Huang Yan: Not only in Singapore, but in many countries, nationalist sentiments have been whipped up by attacks on foreign investors and employees.

At the heart of the issue is the classic criticism that China’s overseas investments are not sufficiently localized. But in our study of 11 Vietnam-based Chinese companies, we found that 90% of employees had been recruited locally, though the few Chinese staff members were mostly engaged in technical and managerial work. Some companies are also focusing on training local Vietnamese technicians as a means of further cutting costs. Huawei, for example, is taking the idea of localization — recruiting and training local talent — as far as possible.

Of course, foreign investment does generate changes in the industrial structure of a given region. For example, when Chinese shoe factories enter a market, they may cause smaller local factories to shut down.
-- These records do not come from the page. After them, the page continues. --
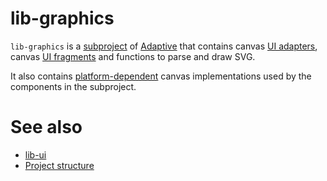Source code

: # lib-graphics

`lib-graphics` is a [subproject](def://) of [Adaptive](def://) that contains canvas [UI adapters](def://),
canvas [UI fragments](def://) and functions to parse and draw SVG.

It also contains [platform-dependent](def://) canvas implementations used by the components
in the subproject.

# See also

- [lib-ui](def://)
- [Project structure](guide://)
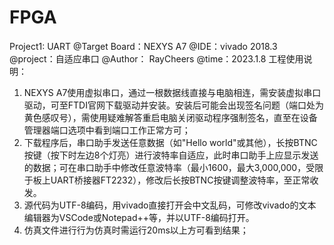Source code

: # FPGA
Project1: UART
@Target Board：NEXYS A7
@IDE：vivado 2018.3
@project：自适应串口
@Author： RayCheers
@time：2023.1.8
工程使用说明：
1. NEXYS A7使用虚拟串口，通过一根数据线直接与电脑相连，需安装虚拟串口驱动，可至FTDI官网下载驱动并安装。安装后可能会出现签名问题（端口处为黄色感叹号），需使用疑难解答重启电脑关闭驱动程序强制签名，直至在设备管理器端口选项中看到端口工作正常方可；
2. 下载程序后，串口助手发送任意数据（如"Hello world"或其他），长按BTNC按键（按下时左边8个灯亮）进行波特率自适应，此时串口助手上应显示发送的数据；可在串口助手中修改任意波特率（最小1600，最大3,000,000，受限于板上UART桥接器FT2232），修改后长按BTNC按键调整波特率，至正常收发。
3. 源代码为UTF-8编码，用vivado直接打开会中文乱码，可修改vivado的文本编辑器为VSCode或Notepad++等，并以UTF-8编码打开。
4. 仿真文件进行行为仿真时需运行20ms以上方可看到结果；

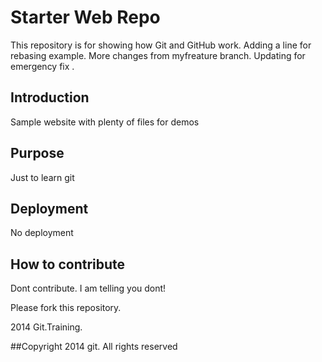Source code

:# Starter Web Repo

This repository is for showing how Git and GitHub work. Adding a line for rebasing example.
More changes from myfreature branch. Updating for emergency fix .

## Introduction

Sample website with plenty of files for demos

## Purpose

Just to learn git

## Deployment

No deployment

## How to contribute

Dont contribute. I am telling you dont!

Please fork this repository.

2014 Git.Training.

##Copyright
2014 git. All rights reserved
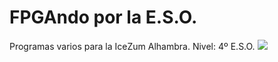 # FPGAndo por la E.S.O.
Programas varios para la IceZum Alhambra.
Nivel: 4º E.S.O.
![](http://fpgawars.github.io/img/projects/icezum.png)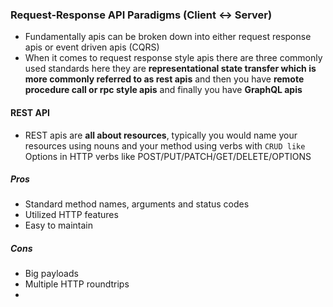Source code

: ### Request-Response API Paradigms (Client <-> Server)
- Fundamentally apis can be broken down into either request response apis or event driven apis (CQRS)
- When it comes to request response style apis there are three commonly used standards here they are **representational state transfer which is more commonly referred to as rest apis** and then you have **remote procedure call or rpc style apis** and finally you have **GraphQL apis**
#### REST API
- REST apis are **all about resources**, typically you would name your resources using nouns and your method using verbs with `CRUD like` Options in HTTP verbs like POST/PUT/PATCH/GET/DELETE/OPTIONS
##### Pros
- Standard method names, arguments and status codes
- Utilized HTTP features
- Easy to maintain
##### Cons
- Big payloads
- Multiple HTTP roundtrips
- 
<!--stackedit_data:
eyJoaXN0b3J5IjpbMzAwMzMxMjg4LDM3OTU0MjYxMyw3NDIwMj
k5MDAsLTExMDgyMzk5MDZdfQ==
-->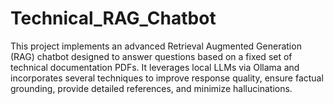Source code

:# Technical_RAG_Chatbot
This project implements an advanced Retrieval Augmented Generation (RAG) chatbot designed to answer questions based on a fixed set of technical documentation PDFs. It leverages local LLMs via Ollama and incorporates several techniques to improve response quality, ensure factual grounding, provide detailed references, and minimize hallucinations.
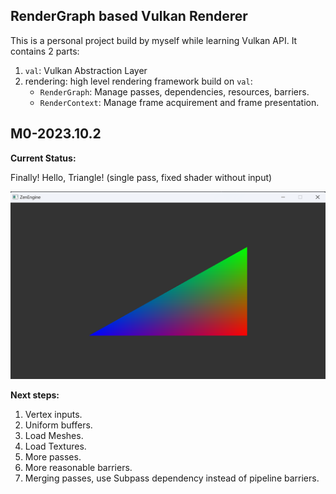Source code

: ## RenderGraph based Vulkan Renderer

This is a personal project build by myself while learning Vulkan API. It contains 2 parts:

1. `val`: Vulkan Abstraction Layer
2. rendering: high level rendering framework build on `val`:
   * `RenderGraph`: Manage passes, dependencies, resources, barriers.
   * `RenderContext`: Manage frame acquirement and frame presentation.



## M0-2023.10.2

**Current Status:**

Finally! Hello, Triangle! (single pass, fixed shader without input)

![image-20231002194228644](./Doc/imgs/HelloTriangle.png)

**Next steps:**

1. Vertex inputs.
2. Uniform buffers.
3. Load Meshes.
4. Load Textures.
5. More passes.
6. More reasonable barriers.
7. Merging passes, use Subpass dependency instead of pipeline barriers.
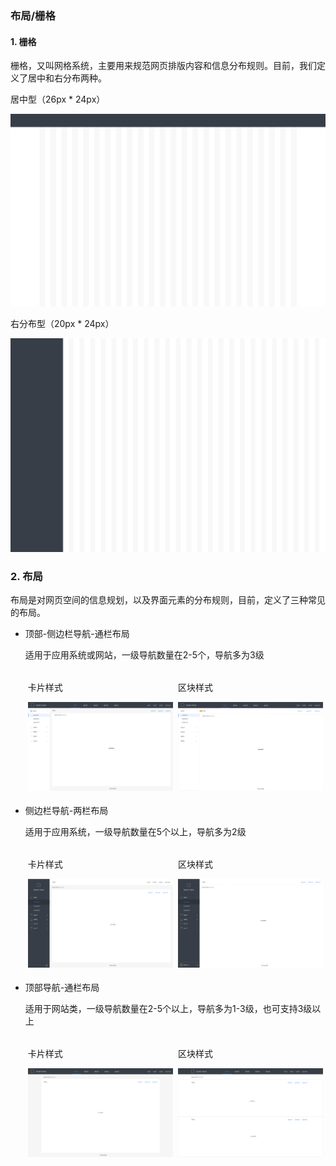 ### 布局/栅格

#### 1. 栅格

栅格，又叫网格系统，主要用来规范网页排版内容和信息分布规则。目前，我们定义了居中和右分布两种。

居中型（26px * 24px）

![](./static/img/designs/layout-1.jpg)



右分布型（20px * 24px）

![](./static/img/designs/layout-2.jpg)



### 2. 布局

布局是对网页空间的信息规划，以及界面元素的分布规则，目前，定义了三种常见的布局。

- 顶部-侧边栏导航-通栏布局

  适用于应用系统或网站，一级导航数量在2-5个，导航多为3级

  <div style="display:flex;">
    <div style="margin: 4px;">
      <p>卡片样式</p>
      <img src="./static/img/designs/layout-3.png"/>
    </div>
     <div style="margin: 4px;">
      <p>区块样式</p>
      <img src="./static/img/designs/layout-4.png"/>
    </div>
  </div>



- 侧边栏导航-两栏布局

  适用于应用系统，一级导航数量在5个以上，导航多为2级

  <div style="display:flex;">
    <div style="margin: 4px;">
      <p>卡片样式</p>
      <img src="./static/img/designs/layout-5.png"/>
    </div>
     <div style="margin: 4px;">
      <p>区块样式</p>
      <img src="./static/img/designs/layout-6.png"/>
    </div>
  </div>



- 顶部导航-通栏布局

  适用于网站类，一级导航数量在2-5个以上，导航多为1-3级，也可支持3级以上

  <div style="display:flex;">
    <div style="margin: 4px;">
      <p>卡片样式</p>
      <img src="./static/img/designs/layout-7.png"/>
    </div>
     <div style="margin: 4px;">
      <p>区块样式</p>
      <img src="./static/img/designs/layout-8.png"/>
    </div>
  </div>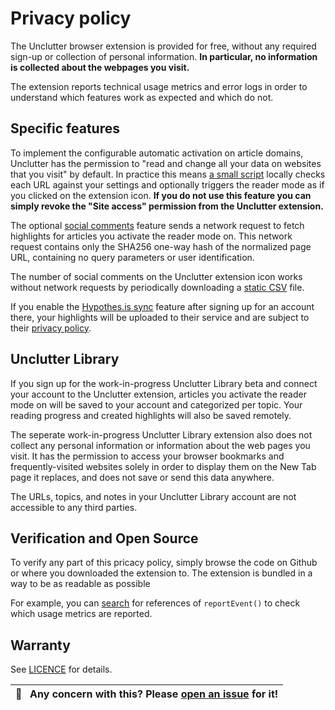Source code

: # Privacy policy

The Unclutter browser extension is provided for free, without any required sign-up or collection of personal information. **In particular, no information is collected about the webpages you visit.**

The extension reports technical usage metrics and error logs in order to understand which features work as expected and which do not.

## Specific features

To implement the configurable automatic activation on article domains, Unclutter has the permission to "read and change all your data on websites that you visit" by default. In practice this means [a small script](https://github.com/lindylearn/unclutter/blob/main/source/content-script/boot.ts) locally checks each URL against your settings and optionally triggers the reader mode as if you clicked on the extension icon.
**If you do not use this feature you can simply revoke the "Site access" permission from the Unclutter extension.**

The optional [social comments](./social-highlights.md) feature sends a network request to fetch highlights for articles you activate the reader mode on. This network request contains only the SHA256 one-way hash of the normalized page URL, containing no query parameters or user identification.

The number of social comments on the Unclutter extension icon works without network requests by periodically downloading a [static CSV](./social-highlights.md#privacy) file.

If you enable the [Hypothes.is sync](./annotations.md.md) feature after signing up for an account there, your highlights will be uploaded to their service and are subject to their [privacy policy](https://web.hypothes.is/privacy/).

## Unclutter Library

If you sign up for the work-in-progress Unclutter Library beta and connect your account to the Unclutter extension, articles you activate the reader mode on will be saved to your account and categorized per topic.
Your reading progress and created highlights will also be saved remotely.

The seperate work-in-progress Unclutter Library extension also does not collect any personal information or information about the web pages you visit.
It has the permission to access your browser bookmarks and frequently-visited websites solely in order to display them on the New Tab page it replaces, and does not save or send this data anywhere.

The URLs, topics, and notes in your Unclutter Library account are not accessible to any third parties.

## Verification and Open Source

To verify any part of this pricacy policy, simply browse the code on Github or where you downloaded the extension to. The extension is bundled in a way to be as readable as possible

For example, you can [search](https://github.com/lindylearn/unclutter/search?q=reportEvent) for references of `reportEvent()` to check which usage metrics are reported.

## Warranty

See [LICENCE](../LICENCE) for details.

| 🐛     **Any concern with this? Please [open an issue](https://github.com/lindylearn/unclutter/issues/new) for it!** |
| -------------------------------------------------------------------------------------------------------------------- |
This phenomenon is probably most pronounced in Africa, where the arrival of Chinese convenience stores has dealt a serious blow to traditional mom and pop stores as well as local small businesses as a whole.
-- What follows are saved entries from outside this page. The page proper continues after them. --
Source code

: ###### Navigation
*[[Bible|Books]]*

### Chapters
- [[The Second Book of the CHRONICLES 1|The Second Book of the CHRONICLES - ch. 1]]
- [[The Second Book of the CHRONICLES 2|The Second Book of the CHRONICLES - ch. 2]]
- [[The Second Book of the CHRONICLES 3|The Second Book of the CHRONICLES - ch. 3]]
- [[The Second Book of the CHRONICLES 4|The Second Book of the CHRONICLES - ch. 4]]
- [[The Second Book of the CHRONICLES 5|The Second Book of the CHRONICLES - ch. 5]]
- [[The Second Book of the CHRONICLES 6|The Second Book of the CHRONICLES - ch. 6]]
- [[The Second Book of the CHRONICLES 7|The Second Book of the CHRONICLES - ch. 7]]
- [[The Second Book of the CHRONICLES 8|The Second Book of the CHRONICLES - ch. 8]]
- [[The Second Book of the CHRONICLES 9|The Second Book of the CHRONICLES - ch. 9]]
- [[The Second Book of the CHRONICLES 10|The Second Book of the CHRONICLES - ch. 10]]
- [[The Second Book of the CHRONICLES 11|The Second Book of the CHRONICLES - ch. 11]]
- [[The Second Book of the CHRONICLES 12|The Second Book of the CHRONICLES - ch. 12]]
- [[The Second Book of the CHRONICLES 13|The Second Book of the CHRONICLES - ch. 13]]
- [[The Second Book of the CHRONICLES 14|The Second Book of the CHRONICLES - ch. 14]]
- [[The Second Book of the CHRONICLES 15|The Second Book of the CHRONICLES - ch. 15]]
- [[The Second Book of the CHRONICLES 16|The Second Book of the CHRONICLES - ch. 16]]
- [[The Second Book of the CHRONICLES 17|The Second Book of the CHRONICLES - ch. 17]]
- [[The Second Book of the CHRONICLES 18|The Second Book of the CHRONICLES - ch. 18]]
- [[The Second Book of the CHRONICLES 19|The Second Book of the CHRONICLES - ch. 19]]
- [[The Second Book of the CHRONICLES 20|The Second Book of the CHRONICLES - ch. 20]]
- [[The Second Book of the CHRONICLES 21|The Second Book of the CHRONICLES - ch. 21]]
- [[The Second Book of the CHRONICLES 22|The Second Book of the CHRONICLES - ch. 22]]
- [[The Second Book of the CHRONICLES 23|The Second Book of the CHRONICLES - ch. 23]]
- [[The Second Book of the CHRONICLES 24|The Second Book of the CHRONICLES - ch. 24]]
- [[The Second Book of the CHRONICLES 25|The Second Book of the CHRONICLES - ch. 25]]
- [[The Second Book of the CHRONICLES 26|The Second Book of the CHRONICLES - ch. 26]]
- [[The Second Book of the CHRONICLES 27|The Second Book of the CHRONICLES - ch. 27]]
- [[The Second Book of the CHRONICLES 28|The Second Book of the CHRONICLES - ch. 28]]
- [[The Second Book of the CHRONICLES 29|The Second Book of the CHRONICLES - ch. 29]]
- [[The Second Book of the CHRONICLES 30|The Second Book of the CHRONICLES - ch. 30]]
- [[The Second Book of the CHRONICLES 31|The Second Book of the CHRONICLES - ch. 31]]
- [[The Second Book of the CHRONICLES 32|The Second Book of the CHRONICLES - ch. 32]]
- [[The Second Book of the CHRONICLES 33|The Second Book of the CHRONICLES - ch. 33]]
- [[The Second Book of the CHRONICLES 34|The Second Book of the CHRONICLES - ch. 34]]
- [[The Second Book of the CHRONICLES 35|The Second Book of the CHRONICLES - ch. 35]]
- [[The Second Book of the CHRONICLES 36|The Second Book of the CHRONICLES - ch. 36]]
Moving forward, the resentments created by these and similar changes will be one of the major challenges faced by Chinese capital in Southeast Asia. Vietnam already experienced a wave of anti-China protests in 2014. Companies need to pay attention to their social obligations in the areas where they operate, especially environmental protection and good labor practices. In Myanmar, there was a dam project that saw a Chinese company investing hundreds of millions of yuan, only for the local government to halt construction on environmental grounds.

There are those who just assumed Southeast Asia could be a dumping ground for excess goods.
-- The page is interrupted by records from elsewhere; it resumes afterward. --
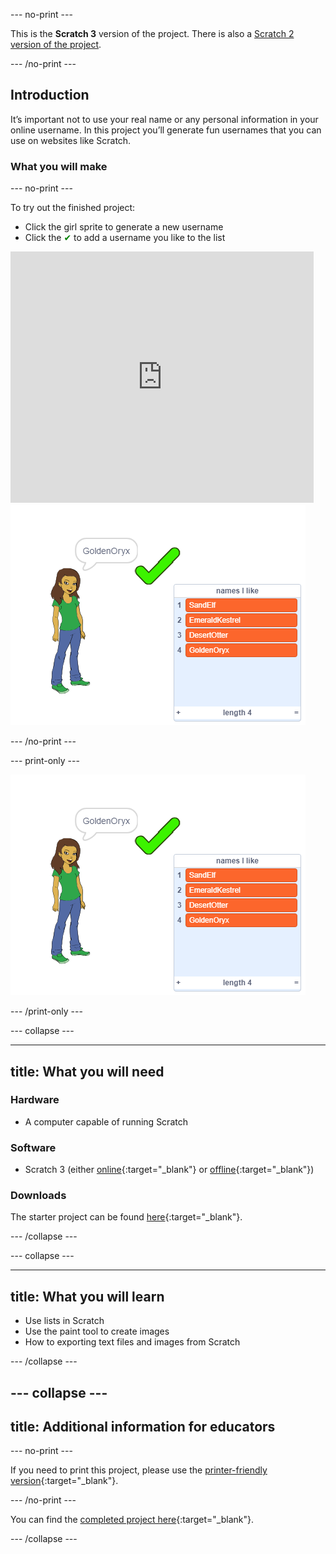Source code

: --- no-print ---

This is the **Scratch 3** version of the project. There is also a [Scratch 2 version of the project](https://projects.raspberrypi.org/en/projects/username-generator-scratch2).

--- /no-print ---

## Introduction

It’s important not to use your real name or any personal information in your online username. In this project you’ll generate fun usernames that you can use on websites like Scratch.

### What you will make

--- no-print ---

To try out the finished project:

+ Click the girl sprite to generate a new username
+ Click the <span style="color: green;">✔</span> to add a username you like to the list

<div class="scratch-preview">
  <iframe allowtransparency="true" width="485" height="402" src="https://scratch.mit.edu/projects/embed/292974184/?autostart=false" frameborder="0" scrolling="no"></iframe>
  <img src="images/usernames-final.png">
</div>

--- /no-print ---

--- print-only ---

![complete project](images/usernames-final.png)

--- /print-only ---

--- collapse ---

---
title: What you will need
---

### Hardware

+ A computer capable of running Scratch

### Software

+ Scratch 3 (either [online](http://rpf.io/scratchon){:target="_blank"} or [offline](http://rpf.io/scratchoff){:target="_blank"})

### Downloads

The starter project can be found [here](http://rpf.io/p/en/username-generator-go){:target="_blank"}.

--- /collapse ---

--- collapse ---

---
title: What you will learn
---

- Use lists in Scratch
- Use the paint tool to create images
- How to exporting text files and images from Scratch

--- /collapse ---

--- collapse ---
---
title: Additional information for educators
---

--- no-print ---

If you need to print this project, please use the [printer-friendly version](https://projects.raspberrypi.org/en/projects/username-generator/print){:target="_blank"}.

--- /no-print ---

You can find the [completed project here](http://rpf.io/p/en/username-generator-get){:target="_blank"}.

--- /collapse ---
As for labor rights, when it comes to strictly adhering to local labor laws, or setting an example for local firms as a foreign investor, I think Chinese companies still aren’t doing enough. Chinese labor unions work somewhat differently from their Southeast Asian counterparts, but some Chinese bosses behave arrogantly toward their workers or are dismissive of the local culture. So that’s an issue.

Finally, there’s the long-standing belief in some quarters that Southeast Asia is “backward.” The past few years have seen debates in China over how to deal with the country’s excess production capacity, and there are those who just assumed Southeast Asia could be a dumping ground for excess goods. That mindset needs to change.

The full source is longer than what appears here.